El derecho a vivir sin violencia es otro tema clave para tratar en el aula. La violencia no se reduce a golpes: también puede ser verbal, simbólica, psicológica, institucional. Reconocer las distintas formas de violencia y cómo enfrentarlas es un paso imprescindible para construir entornos más sanos. La Ley de Educación Sexual Integral, por ejemplo, ha permitido trabajar estas temáticas desde la infancia, pero aún queda mucho camino por recorrer para que todos los actores educativos asuman el compromiso de abordarlas con seriedad y continuidad.

Otro aspecto fundamental es el derecho a participar. Muchas veces los jóvenes sienten que sus opiniones no cuentan o que no tienen espacios reales para ser escuchados. Sin embargo, la Convención sobre los Derechos del Niño establece claramente que los niños, niñas y adolescentes tienen derecho a opinar y a que su opinión sea tenida en cuenta en los asuntos que los afectan. Promover la participación estudiantil no solo fortalece la democracia dentro de la escuela, sino que también permite que los y las jóvenes desarrollen habilidades para intervenir activamente en la sociedad.

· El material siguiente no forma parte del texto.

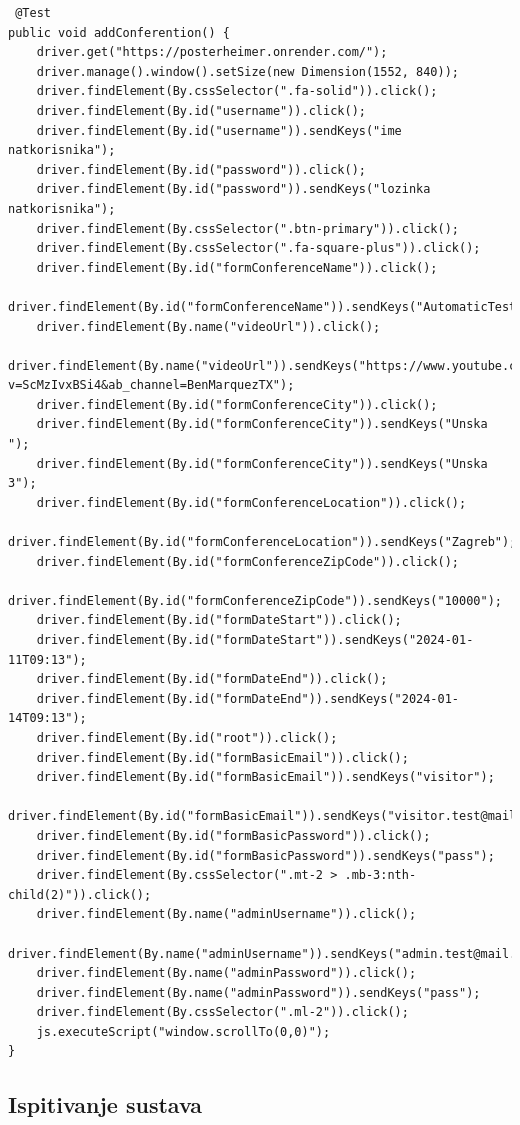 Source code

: 	\begin{lstlisting}
 @Test
public void addConferention() {
	driver.get("https://posterheimer.onrender.com/");
	driver.manage().window().setSize(new Dimension(1552, 840));
	driver.findElement(By.cssSelector(".fa-solid")).click();
	driver.findElement(By.id("username")).click();
	driver.findElement(By.id("username")).sendKeys("ime natkorisnika");
	driver.findElement(By.id("password")).click();
	driver.findElement(By.id("password")).sendKeys("lozinka natkorisnika");
	driver.findElement(By.cssSelector(".btn-primary")).click();
	driver.findElement(By.cssSelector(".fa-square-plus")).click();
	driver.findElement(By.id("formConferenceName")).click();
	driver.findElement(By.id("formConferenceName")).sendKeys("AutomaticTestKonferencija");
	driver.findElement(By.name("videoUrl")).click();
	driver.findElement(By.name("videoUrl")).sendKeys("https://www.youtube.com/watch?v=ScMzIvxBSi4&ab_channel=BenMarquezTX");
	driver.findElement(By.id("formConferenceCity")).click();
	driver.findElement(By.id("formConferenceCity")).sendKeys("Unska ");
	driver.findElement(By.id("formConferenceCity")).sendKeys("Unska 3");
	driver.findElement(By.id("formConferenceLocation")).click();
	driver.findElement(By.id("formConferenceLocation")).sendKeys("Zagreb");
	driver.findElement(By.id("formConferenceZipCode")).click();
	driver.findElement(By.id("formConferenceZipCode")).sendKeys("10000");
	driver.findElement(By.id("formDateStart")).click();
	driver.findElement(By.id("formDateStart")).sendKeys("2024-01-11T09:13");
	driver.findElement(By.id("formDateEnd")).click();
	driver.findElement(By.id("formDateEnd")).sendKeys("2024-01-14T09:13");
	driver.findElement(By.id("root")).click();
	driver.findElement(By.id("formBasicEmail")).click();
	driver.findElement(By.id("formBasicEmail")).sendKeys("visitor");
	driver.findElement(By.id("formBasicEmail")).sendKeys("visitor.test@mail.hr");
	driver.findElement(By.id("formBasicPassword")).click();
	driver.findElement(By.id("formBasicPassword")).sendKeys("pass");
	driver.findElement(By.cssSelector(".mt-2 > .mb-3:nth-child(2)")).click();
	driver.findElement(By.name("adminUsername")).click();
	driver.findElement(By.name("adminUsername")).sendKeys("admin.test@mail.hr");
	driver.findElement(By.name("adminPassword")).click();
	driver.findElement(By.name("adminPassword")).sendKeys("pass");
	driver.findElement(By.cssSelector(".ml-2")).click();
	js.executeScript("window.scrollTo(0,0)");
}
	\end{lstlisting}
			
			
			\subsection{Ispitivanje sustava}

Conocer estos derechos también implica entender qué hacer cuando no se cumplen. Saber que existen organismos, instituciones, defensores y protocolos para denunciar vulneraciones es clave. Pero también lo es saber que, desde el aula, desde una conversación, desde un acto escolar o una jornada especial, se pueden encender preguntas, dudas, debates. No hace falta esperar a que algo grave ocurra para hablar de derechos: el momento de abordarlos es ahora.

Para que este conocimiento sea significativo, debe estar acompañado de propuestas pedagógicas que permitan vivenciar los derechos. Juegos de rol, dramatizaciones, análisis de noticias, trabajo con material audiovisual, participación en proyectos solidarios o de intervención comunitaria, son solo algunas de las formas en las que se puede enseñar derechos humanos de manera cercana, activa y comprometida.

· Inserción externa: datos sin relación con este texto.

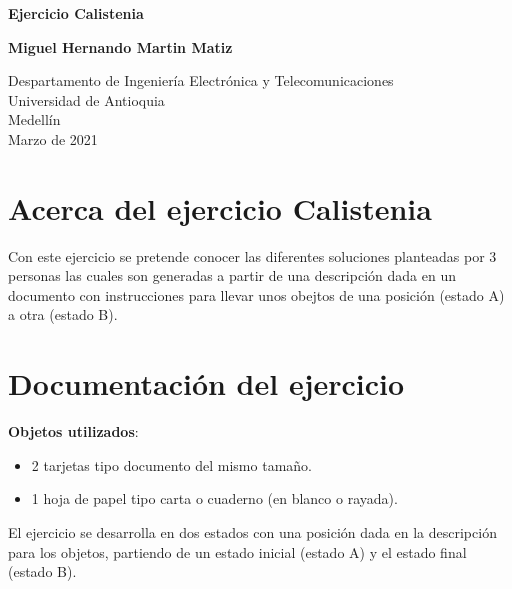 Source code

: \documentclass{article}
\begin{document}
\begin{titlepage}
    \begin{center}
        \vspace*{1cm}
            
        \Huge
        \textbf{Ejercicio Calistenia}
            
        \vspace{0.5cm}
        \LARGE
            
        \vspace{1.5cm}
            
        \textbf{Miguel Hernando Martin Matiz}
            
        \vfill
            
        \vspace{0.8cm}
            
        \Large
        Despartamento de Ingeniería Electrónica y Telecomunicaciones\\
        Universidad de Antioquia\\
        Medellín\\
        Marzo de 2021
            
    \end{center}
\end{titlepage}

\tableofcontents
\newpage
\section{Acerca del ejercicio Calistenia}\label{intro}
Con este ejercicio se pretende conocer las diferentes soluciones planteadas por 3 personas las cuales son generadas a partir de una descripción dada en un documento con instrucciones para llevar unos obejtos de una posición (estado A) a otra (estado B).

\section{Documentación del ejercicio} \label{contenido}

\vspace{0.3cm}
\textbf{Objetos utilizados}: 

\begin{itemize}
\item 2 tarjetas tipo documento del mismo tamaño.
\item 1 hoja de papel tipo carta o cuaderno (en blanco o rayada).
\end{itemize}
\vspace{0.3cm}
El ejercicio se desarrolla en dos estados con una posición dada en la descripción para los objetos, partiendo de un estado inicial (estado A) y el estado final (estado B).
\end{document}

El desafío no está solo en que los alumnos recuerden qué dice cada artículo, sino en que sientan que esos derechos los atraviesan todos los días. Que puedan identificarlos en su realidad, defenderlos cuando sea necesario y, sobre todo, convertirse en sujetos que también respeten los derechos de los demás.

Enseñar derechos humanos en la escuela no es un agregado, es una responsabilidad. Pero, sobre todo, es una oportunidad para formar personas más empáticas, más informadas, más libres. Una escuela que educa en derechos es una escuela que deja huella.